• _Your task_
From the records below, transcribe exactly the lines that begin at the line with "Here is a POC" and end at the line with "This section will", both included.

Source texts of formatted documents
-=-=-=-=-

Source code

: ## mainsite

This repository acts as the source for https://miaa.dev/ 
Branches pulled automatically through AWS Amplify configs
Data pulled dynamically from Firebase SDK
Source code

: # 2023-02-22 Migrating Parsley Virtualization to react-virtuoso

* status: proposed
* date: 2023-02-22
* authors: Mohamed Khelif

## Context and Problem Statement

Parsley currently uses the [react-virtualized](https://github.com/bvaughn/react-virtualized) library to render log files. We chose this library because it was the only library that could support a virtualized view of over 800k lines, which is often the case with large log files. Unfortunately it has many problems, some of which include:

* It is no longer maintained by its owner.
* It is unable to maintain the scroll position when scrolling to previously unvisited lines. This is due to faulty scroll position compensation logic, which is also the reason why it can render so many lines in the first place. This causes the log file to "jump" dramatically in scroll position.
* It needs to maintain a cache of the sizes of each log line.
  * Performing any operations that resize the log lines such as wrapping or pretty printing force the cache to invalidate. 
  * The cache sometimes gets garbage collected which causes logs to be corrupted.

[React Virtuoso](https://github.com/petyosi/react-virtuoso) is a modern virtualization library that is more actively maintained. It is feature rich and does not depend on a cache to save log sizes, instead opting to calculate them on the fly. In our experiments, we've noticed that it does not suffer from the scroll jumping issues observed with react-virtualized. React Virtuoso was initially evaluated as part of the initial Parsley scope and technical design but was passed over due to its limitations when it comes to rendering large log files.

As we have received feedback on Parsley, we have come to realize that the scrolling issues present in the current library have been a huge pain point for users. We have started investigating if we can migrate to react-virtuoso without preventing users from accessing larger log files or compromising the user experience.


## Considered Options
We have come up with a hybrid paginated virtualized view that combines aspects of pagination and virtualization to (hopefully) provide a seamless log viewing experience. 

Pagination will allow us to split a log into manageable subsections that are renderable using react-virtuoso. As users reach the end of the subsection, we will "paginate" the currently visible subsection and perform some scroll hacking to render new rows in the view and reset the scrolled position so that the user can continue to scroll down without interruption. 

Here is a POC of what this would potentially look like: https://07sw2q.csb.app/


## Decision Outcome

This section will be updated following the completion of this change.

-=-=-=-=-

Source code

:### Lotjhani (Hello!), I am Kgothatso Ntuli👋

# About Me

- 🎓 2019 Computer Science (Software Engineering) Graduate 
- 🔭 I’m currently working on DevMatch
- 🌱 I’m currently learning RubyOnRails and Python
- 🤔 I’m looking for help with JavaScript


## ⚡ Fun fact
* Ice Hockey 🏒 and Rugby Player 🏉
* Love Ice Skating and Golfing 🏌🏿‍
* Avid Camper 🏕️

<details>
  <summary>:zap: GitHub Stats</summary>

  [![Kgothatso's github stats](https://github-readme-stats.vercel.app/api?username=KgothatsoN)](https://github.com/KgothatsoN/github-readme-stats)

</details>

-=-=-=-=-

• _Your response_
Here is a POC of what this would potentially look like: https://07sw2q.csb.app/


## Decision Outcome

This section will be updated following the completion of this change.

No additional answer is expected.